Top of Given information

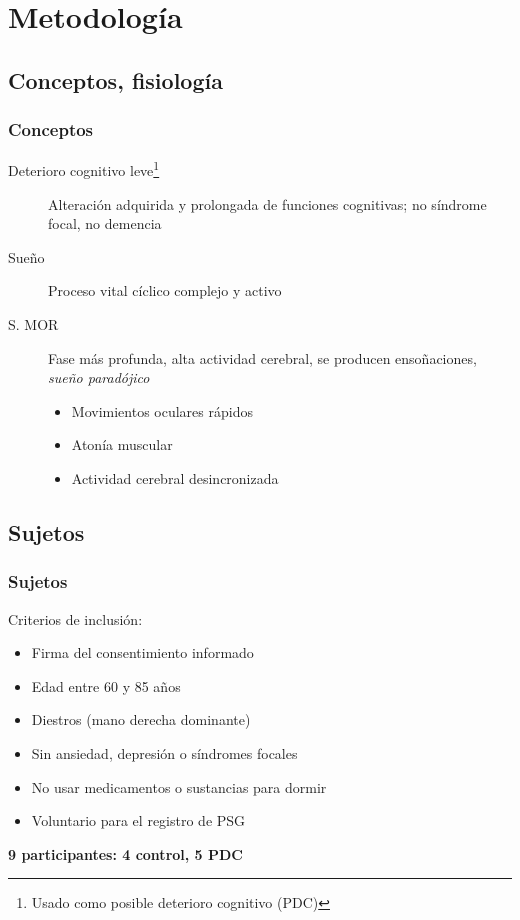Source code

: \documentclass{beamer}
\begin{document}
\section{Metodolog\'ia}

\subsection{Conceptos, fisiolog\'ia}

\begin{frame}

\frametitle{Conceptos}
\begin{description}

\item[Deterioro cognitivo leve\footnote{Usado como posible deterioro cognitivo (PDC)}] 
Alteraci\'on adquirida y prolongada de funciones cognitivas; no s\'indrome focal, no demencia 
\item[Sue\~no] Proceso vital c\'iclico complejo y activo%
\item[S. MOR] Fase m\'as profunda, alta actividad cerebral, se producen enso\~naciones, \textit{sue\~no parad\'ojico}
\begin{itemize}
\item Movimientos oculares r\'apidos
\item Aton\'ia muscular
\item Actividad cerebral desincronizada

\end{itemize}
\end{description}
\end{frame}

\subsection{Sujetos}

\begin{frame}\frametitle{Sujetos}
Criterios de inclusi\'on:
\begin{itemize}
\item Firma del consentimiento informado
\item Edad entre 60 y 85 a\~nos
\item Diestros (mano derecha dominante)
\item Sin ansiedad, depresi\'on o s\'indromes focales
\item No usar medicamentos o sustancias para dormir
\item Voluntario para el registro de PSG
\end{itemize}

\textbf{9 participantes: 4 control, 5 PDC}
\end{frame}
\end{document}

Bottom of Given information

**The task**
Output the records verbatim, every one of them, and keep the pictures out.

**Task output**
Source code

: \documentclass{beamer}
\begin{document}
\section{Metodolog\'ia}

\subsection{Conceptos, fisiolog\'ia}

\begin{frame}

\frametitle{Conceptos}
\begin{description}

\item[Deterioro cognitivo leve\footnote{Usado como posible deterioro cognitivo (PDC)}] 
Alteraci\'on adquirida y prolongada de funciones cognitivas; no s\'indrome focal, no demencia 
\item[Sue\~no] Proceso vital c\'iclico complejo y activo%
\item[S. MOR] Fase m\'as profunda, alta actividad cerebral, se producen enso\~naciones, \textit{sue\~no parad\'ojico}
\begin{itemize}
\item Movimientos oculares r\'apidos
\item Aton\'ia muscular
\item Actividad cerebral desincronizada

\end{itemize}
\end{description}
\end{frame}

\subsection{Sujetos}

\begin{frame}\frametitle{Sujetos}
Criterios de inclusi\'on:
\begin{itemize}
\item Firma del consentimiento informado
\item Edad entre 60 y 85 a\~nos
\item Diestros (mano derecha dominante)
\item Sin ansiedad, depresi\'on o s\'indromes focales
\item No usar medicamentos o sustancias para dormir
\item Voluntario para el registro de PSG
\end{itemize}

\textbf{9 participantes: 4 control, 5 PDC}
\end{frame}
\end{document}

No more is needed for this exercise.